Historical Plaque Properties

 

George Riddell - Locomotive Engineer
310 Ontario Street
1881

 

George Riddell was born in Toronto around 1850, the son of Joseph and Elizabeth Riddell. Joseph was a bricklayer and a native of Ireland. By the time he was twenty-one, George had begun his railway career as an engineer for the Grand Trunk.

 

Since Stratford was one of the main railroad terminuses in Canada, it is not surprising that George Riddell moved here sometime between 1872 and 1875. As a locomotive engineer, he would have been at the forefront of the new technology.

 

 

It was in Stratford that George met and married nineteen year old Georgina Cawston. The couple was married on January, 4, 1876. Their first child, a daughter, Eva Emeline, was born on February 13, 1877.

 

In 1881, George built the beautiful Italianate home at 310 Ontario Street for his growing family.
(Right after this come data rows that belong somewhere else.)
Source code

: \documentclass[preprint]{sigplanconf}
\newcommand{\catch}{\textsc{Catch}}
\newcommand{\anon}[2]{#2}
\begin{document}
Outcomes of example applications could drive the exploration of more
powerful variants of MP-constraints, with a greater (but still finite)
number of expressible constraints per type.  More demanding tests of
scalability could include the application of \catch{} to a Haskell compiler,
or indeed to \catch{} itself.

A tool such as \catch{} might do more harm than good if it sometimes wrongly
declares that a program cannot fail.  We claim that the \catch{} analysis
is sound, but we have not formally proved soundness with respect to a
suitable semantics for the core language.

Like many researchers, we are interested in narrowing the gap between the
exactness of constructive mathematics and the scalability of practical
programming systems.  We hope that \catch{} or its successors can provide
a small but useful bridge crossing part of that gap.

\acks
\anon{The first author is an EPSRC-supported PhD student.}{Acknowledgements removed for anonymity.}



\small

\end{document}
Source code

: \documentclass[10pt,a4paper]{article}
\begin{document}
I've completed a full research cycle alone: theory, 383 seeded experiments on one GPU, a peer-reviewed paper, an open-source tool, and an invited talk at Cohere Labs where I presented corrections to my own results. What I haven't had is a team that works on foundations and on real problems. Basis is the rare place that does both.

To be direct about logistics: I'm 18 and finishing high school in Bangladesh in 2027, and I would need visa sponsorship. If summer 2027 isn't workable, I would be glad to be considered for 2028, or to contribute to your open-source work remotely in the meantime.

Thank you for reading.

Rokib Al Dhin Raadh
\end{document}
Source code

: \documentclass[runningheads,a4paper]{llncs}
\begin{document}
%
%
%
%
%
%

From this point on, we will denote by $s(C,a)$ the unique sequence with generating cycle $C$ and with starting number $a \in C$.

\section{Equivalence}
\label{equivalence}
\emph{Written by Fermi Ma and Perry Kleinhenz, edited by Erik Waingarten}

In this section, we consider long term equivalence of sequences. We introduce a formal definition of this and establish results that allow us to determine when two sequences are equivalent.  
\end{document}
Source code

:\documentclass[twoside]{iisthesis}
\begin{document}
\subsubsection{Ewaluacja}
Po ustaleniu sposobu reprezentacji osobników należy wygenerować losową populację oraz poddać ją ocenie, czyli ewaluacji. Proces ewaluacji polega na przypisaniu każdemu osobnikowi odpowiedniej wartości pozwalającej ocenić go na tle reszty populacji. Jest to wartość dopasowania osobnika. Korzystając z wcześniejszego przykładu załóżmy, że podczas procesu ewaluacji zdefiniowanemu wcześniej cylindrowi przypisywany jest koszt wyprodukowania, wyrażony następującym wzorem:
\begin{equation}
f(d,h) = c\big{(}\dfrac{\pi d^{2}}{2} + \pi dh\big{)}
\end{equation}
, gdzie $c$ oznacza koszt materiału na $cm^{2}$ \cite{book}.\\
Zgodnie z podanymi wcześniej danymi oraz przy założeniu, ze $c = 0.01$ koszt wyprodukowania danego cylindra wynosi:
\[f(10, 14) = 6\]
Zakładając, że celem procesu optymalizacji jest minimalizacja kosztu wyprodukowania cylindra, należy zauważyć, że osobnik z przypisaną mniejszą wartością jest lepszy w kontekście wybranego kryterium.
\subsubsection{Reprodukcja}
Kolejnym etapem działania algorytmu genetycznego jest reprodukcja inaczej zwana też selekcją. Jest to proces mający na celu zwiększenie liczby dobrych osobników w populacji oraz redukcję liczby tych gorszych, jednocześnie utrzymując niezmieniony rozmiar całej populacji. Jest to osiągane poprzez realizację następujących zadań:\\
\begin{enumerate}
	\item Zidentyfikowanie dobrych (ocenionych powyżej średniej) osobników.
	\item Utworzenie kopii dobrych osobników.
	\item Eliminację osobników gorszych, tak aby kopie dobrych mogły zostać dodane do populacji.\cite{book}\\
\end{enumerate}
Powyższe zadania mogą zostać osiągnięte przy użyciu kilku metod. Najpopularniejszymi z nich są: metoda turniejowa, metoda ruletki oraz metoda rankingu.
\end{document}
With its quoins, detailed brickwork and imposing south-facing veranda, the house was no doubt designed to impress. The census from April of 1881 shows George, Georgina, their daughter and Georgina’s mother, Ellen Cawston, and her young niece, Margaret Atkin, living in the new house. Georgina gave birth to the couple’s son, Walter Alexander Riddell, on August 3, 1881.

 

 

Regrettably, Georgina died on March 8, 1882 and left the care of her young family to her husband and mother. The 1901 census shows the family had moved to Manitoba. George’s name is not on the census as no doubt his duties as a railway engineer took him away from home frequently. By 1906, he and his family had settled into farming in Manitoba.

 

Eva Riddell married William Douglas in 1910. George Riddell later lived with his daughter and her husband and helped on the farm until his death in 1927.

 

 

Walter Riddell returned to Ontario where, as the provincial Deputy Minister of Labour, he was responsible for implementing the Mother’s Allowance Act and Ontario’s first Minimum Wage Act. He was Canada’s representative to the League of Nations for twelve years and ended his illustrious career as High Commissioner to New Zealand.